== Provided information ==
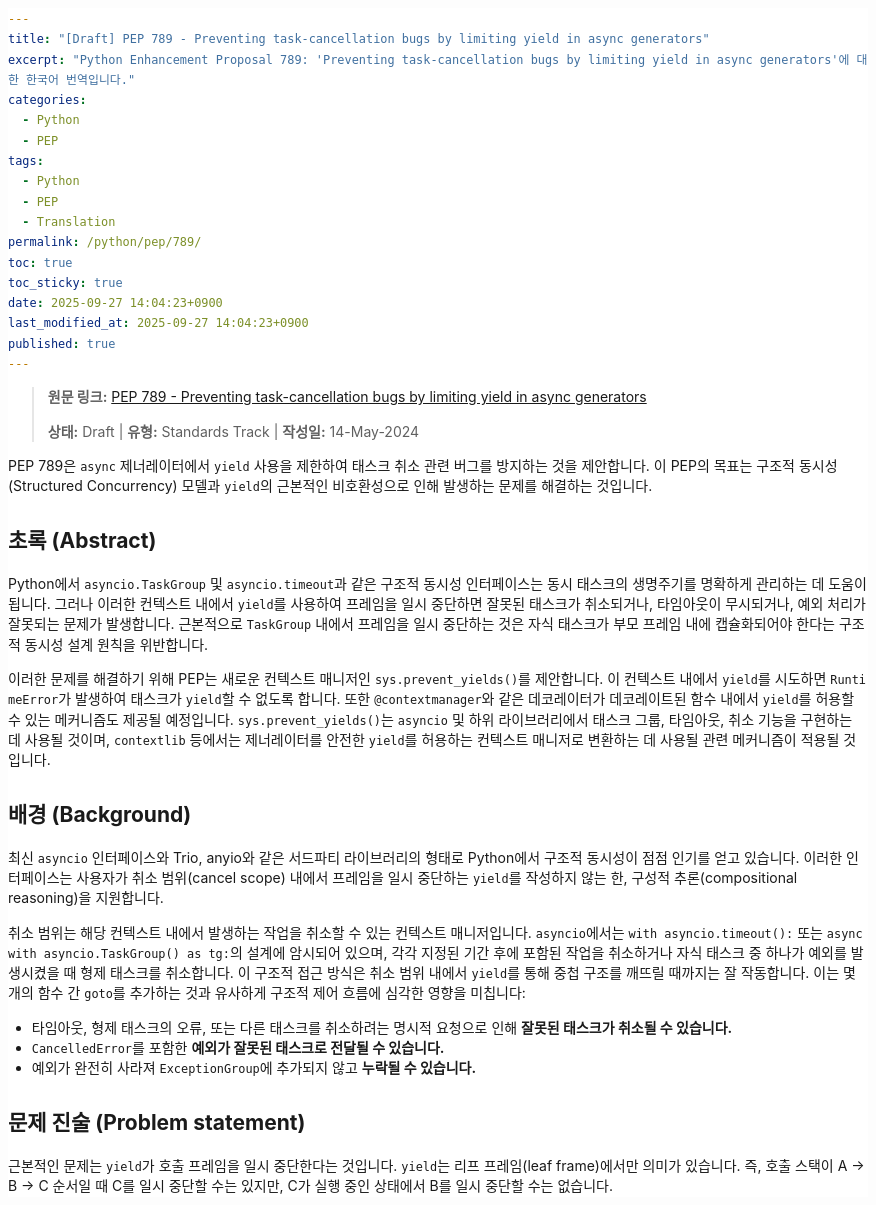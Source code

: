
 ```yaml
---
title: "[Draft] PEP 789 - Preventing task-cancellation bugs by limiting yield in async generators"
excerpt: "Python Enhancement Proposal 789: 'Preventing task-cancellation bugs by limiting yield in async generators'에 대한 한국어 번역입니다."
categories:
  - Python
  - PEP
tags:
  - Python
  - PEP
  - Translation
permalink: /python/pep/789/
toc: true
toc_sticky: true
date: 2025-09-27 14:04:23+0900
last_modified_at: 2025-09-27 14:04:23+0900
published: true
---
```

> **원문 링크:** [PEP 789 - Preventing task-cancellation bugs by limiting yield in async generators](https://peps.python.org/pep-0789/)
>
> **상태:** Draft | **유형:** Standards Track | **작성일:** 14-May-2024

PEP 789은 `async` 제너레이터에서 `yield` 사용을 제한하여 태스크 취소 관련 버그를 방지하는 것을 제안합니다. 이 PEP의 목표는 구조적 동시성(Structured Concurrency) 모델과 `yield`의 근본적인 비호환성으로 인해 발생하는 문제를 해결하는 것입니다.

## 초록 (Abstract)
Python에서 `asyncio.TaskGroup` 및 `asyncio.timeout`과 같은 구조적 동시성 인터페이스는 동시 태스크의 생명주기를 명확하게 관리하는 데 도움이 됩니다. 그러나 이러한 컨텍스트 내에서 `yield`를 사용하여 프레임을 일시 중단하면 잘못된 태스크가 취소되거나, 타임아웃이 무시되거나, 예외 처리가 잘못되는 문제가 발생합니다. 근본적으로 `TaskGroup` 내에서 프레임을 일시 중단하는 것은 자식 태스크가 부모 프레임 내에 캡슐화되어야 한다는 구조적 동시성 설계 원칙을 위반합니다.

이러한 문제를 해결하기 위해 PEP는 새로운 컨텍스트 매니저인 `sys.prevent_yields()`를 제안합니다. 이 컨텍스트 내에서 `yield`를 시도하면 `RuntimeError`가 발생하여 태스크가 `yield`할 수 없도록 합니다. 또한 `@contextmanager`와 같은 데코레이터가 데코레이트된 함수 내에서 `yield`를 허용할 수 있는 메커니즘도 제공될 예정입니다. `sys.prevent_yields()`는 `asyncio` 및 하위 라이브러리에서 태스크 그룹, 타임아웃, 취소 기능을 구현하는 데 사용될 것이며, `contextlib` 등에서는 제너레이터를 안전한 `yield`를 허용하는 컨텍스트 매니저로 변환하는 데 사용될 관련 메커니즘이 적용될 것입니다.

## 배경 (Background)
최신 `asyncio` 인터페이스와 Trio, anyio와 같은 서드파티 라이브러리의 형태로 Python에서 구조적 동시성이 점점 인기를 얻고 있습니다. 이러한 인터페이스는 사용자가 취소 범위(cancel scope) 내에서 프레임을 일시 중단하는 `yield`를 작성하지 않는 한, 구성적 추론(compositional reasoning)을 지원합니다.

취소 범위는 해당 컨텍스트 내에서 발생하는 작업을 취소할 수 있는 컨텍스트 매니저입니다. `asyncio`에서는 `with asyncio.timeout():` 또는 `async with asyncio.TaskGroup() as tg:`의 설계에 암시되어 있으며, 각각 지정된 기간 후에 포함된 작업을 취소하거나 자식 태스크 중 하나가 예외를 발생시켰을 때 형제 태스크를 취소합니다. 이 구조적 접근 방식은 취소 범위 내에서 `yield`를 통해 중첩 구조를 깨뜨릴 때까지는 잘 작동합니다. 이는 몇 개의 함수 간 `goto`를 추가하는 것과 유사하게 구조적 제어 흐름에 심각한 영향을 미칩니다:

*   타임아웃, 형제 태스크의 오류, 또는 다른 태스크를 취소하려는 명시적 요청으로 인해 **잘못된 태스크가 취소될 수 있습니다.**
*   `CancelledError`를 포함한 **예외가 잘못된 태스크로 전달될 수 있습니다.**
*   예외가 완전히 사라져 `ExceptionGroup`에 추가되지 않고 **누락될 수 있습니다.**

## 문제 진술 (Problem statement)
근본적인 문제는 `yield`가 호출 프레임을 일시 중단한다는 것입니다. `yield`는 리프 프레임(leaf frame)에서만 의미가 있습니다. 즉, 호출 스택이 A -> B -> C 순서일 때 C를 일시 중단할 수는 있지만, C가 실행 중인 상태에서 B를 일시 중단할 수는 없습니다.

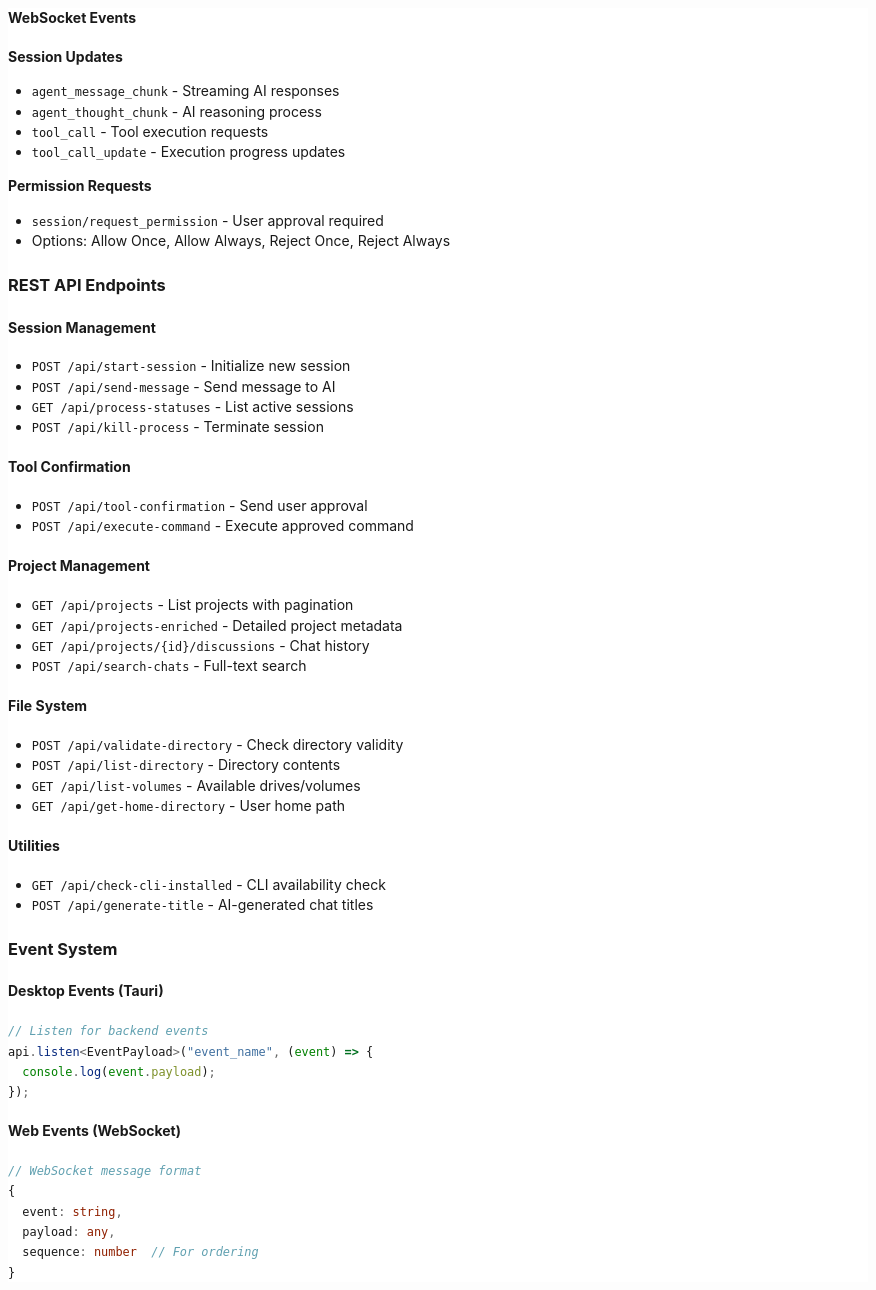 #### WebSocket Events

**Session Updates**
- `agent_message_chunk` - Streaming AI responses
- `agent_thought_chunk` - AI reasoning process
- `tool_call` - Tool execution requests
- `tool_call_update` - Execution progress updates

**Permission Requests**
- `session/request_permission` - User approval required
- Options: Allow Once, Allow Always, Reject Once, Reject Always

### REST API Endpoints

#### Session Management
- `POST /api/start-session` - Initialize new session
- `POST /api/send-message` - Send message to AI
- `GET /api/process-statuses` - List active sessions
- `POST /api/kill-process` - Terminate session

#### Tool Confirmation
- `POST /api/tool-confirmation` - Send user approval
- `POST /api/execute-command` - Execute approved command

#### Project Management
- `GET /api/projects` - List projects with pagination
- `GET /api/projects-enriched` - Detailed project metadata
- `GET /api/projects/{id}/discussions` - Chat history
- `POST /api/search-chats` - Full-text search

#### File System
- `POST /api/validate-directory` - Check directory validity
- `POST /api/list-directory` - Directory contents
- `GET /api/list-volumes` - Available drives/volumes
- `GET /api/get-home-directory` - User home path

#### Utilities
- `GET /api/check-cli-installed` - CLI availability check
- `POST /api/generate-title` - AI-generated chat titles

### Event System

#### Desktop Events (Tauri)
```typescript
// Listen for backend events
api.listen<EventPayload>("event_name", (event) => {
  console.log(event.payload);
});
```

#### Web Events (WebSocket)
```typescript
// WebSocket message format
{
  event: string,
  payload: any,
  sequence: number  // For ordering
}
```
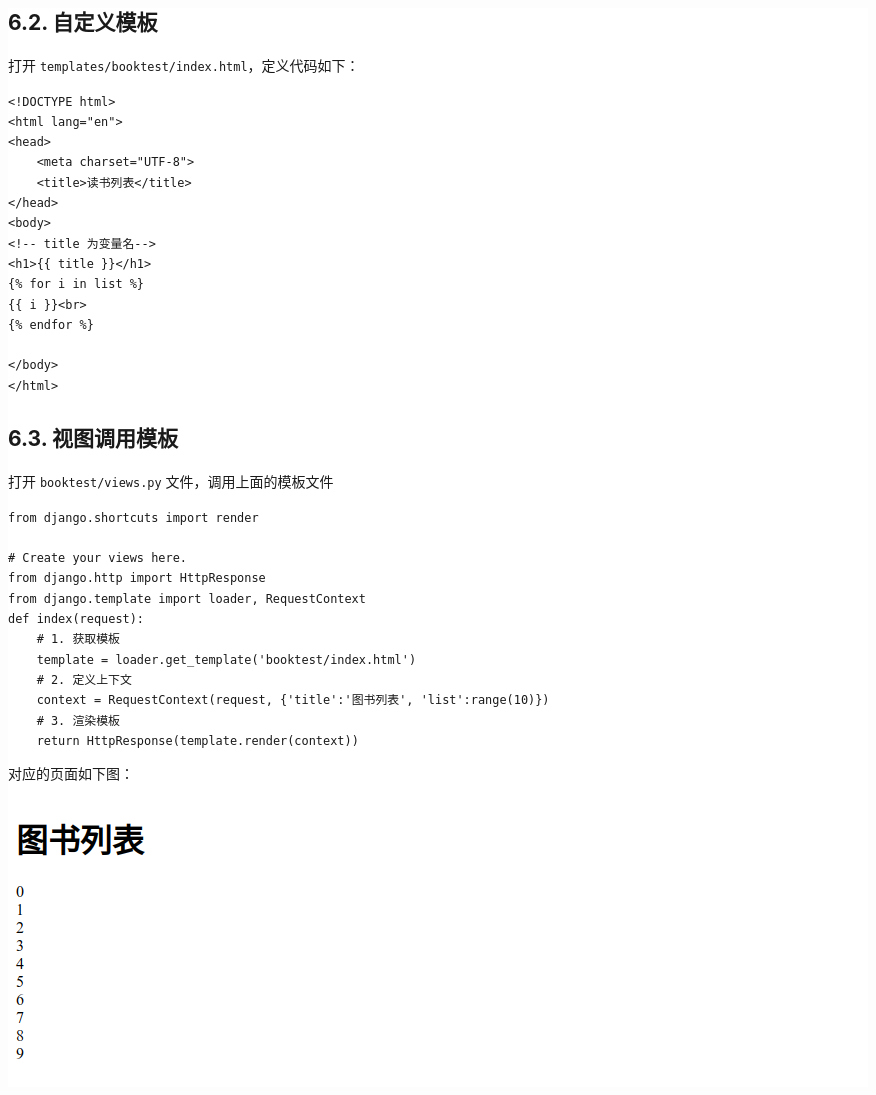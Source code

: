 ## 6.2. 自定义模板
打开 `templates/booktest/index.html`，定义代码如下：
```
<!DOCTYPE html>
<html lang="en">
<head>
    <meta charset="UTF-8">
    <title>读书列表</title>
</head>
<body>
<!-- title 为变量名-->
<h1>{{ title }}</h1>
{% for i in list %}
{{ i }}<br>
{% endfor %}

</body>
</html>
```

## 6.3. 视图调用模板
打开 `booktest/views.py` 文件，调用上面的模板文件
```
from django.shortcuts import render

# Create your views here.
from django.http import HttpResponse
from django.template import loader, RequestContext
def index(request):
    # 1. 获取模板
    template = loader.get_template('booktest/index.html')
    # 2. 定义上下文
    context = RequestContext(request, {'title':'图书列表', 'list':range(10)})
    # 3. 渲染模板
    return HttpResponse(template.render(context))
```
对应的页面如下图：

![](Django学习-入门/2019-12-14-17-27-26.png)
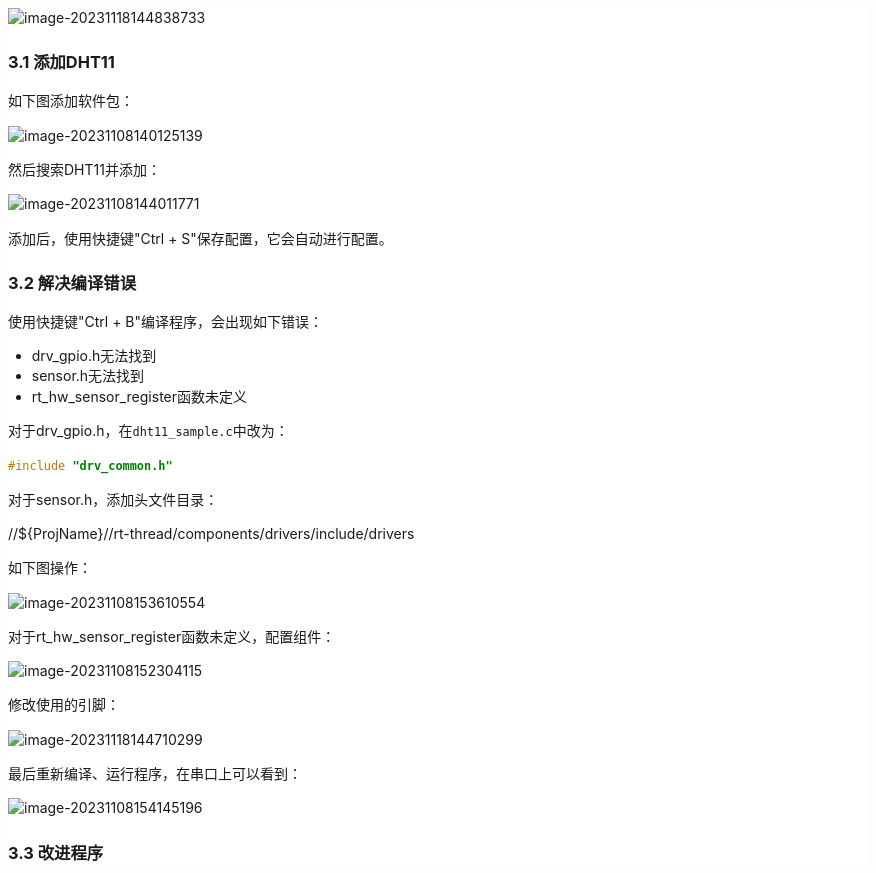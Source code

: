 ![image-20231118144838733](E:\076lxl\work\note4embedded\prj\assets\02_connect_dht11.png)



### 3.1 添加DHT11

如下图添加软件包：

![image-20231108140125139](E:\076lxl\work\note4embedded\prj\assets\07_rtt_setting.png)

然后搜索DHT11并添加：

![image-20231108144011771](E:\076lxl\work\note4embedded\prj\assets\08_dht11.png)

添加后，使用快捷键"Ctrl + S"保存配置，它会自动进行配置。

### 3.2 解决编译错误

使用快捷键"Ctrl + B"编译程序，会出现如下错误：

* drv_gpio.h无法找到
* sensor.h无法找到
* rt_hw_sensor_register函数未定义



对于drv_gpio.h，在`dht11_sample.c`中改为：

```c
#include "drv_common.h"
```



对于sensor.h，添加头文件目录：

//${ProjName}//rt-thread/components/drivers/include/drivers

如下图操作：

![image-20231108153610554](E:\076lxl\work\note4embedded\prj\assets\10_sensor_h.png)



对于rt_hw_sensor_register函数未定义，配置组件：

![image-20231108152304115](E:\076lxl\work\note4embedded\prj\assets\09_sensor.png)



修改使用的引脚：

![image-20231118144710299](E:\076lxl\work\note4embedded\prj\assets\17_change_pin.png)



最后重新编译、运行程序，在串口上可以看到：

![image-20231108154145196](E:\076lxl\work\note4embedded\prj\assets\11_dht11_ok.png)

### 3.3 改进程序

== Work item ==
Scan the material and collect every line that contains "with".

== Task solution ==
취소 범위는 해당 컨텍스트 내에서 발생하는 작업을 취소할 수 있는 컨텍스트 매니저입니다. `asyncio`에서는 `with asyncio.timeout():` 또는 `async with asyncio.TaskGroup() as tg:`의 설계에 암시되어 있으며, 각각 지정된 기간 후에 포함된 작업을 취소하거나 자식 태스크 중 하나가 예외를 발생시켰을 때 형제 태스크를 취소합니다. 이 구조적 접근 방식은 취소 범위 내에서 `yield`를 통해 중첩 구조를 깨뜨릴 때까지는 잘 작동합니다. 이는 몇 개의 함수 간 `goto`를 추가하는 것과 유사하게 구조적 제어 흐름에 심각한 영향을 미칩니다:
- `GET /api/projects` - List projects with pagination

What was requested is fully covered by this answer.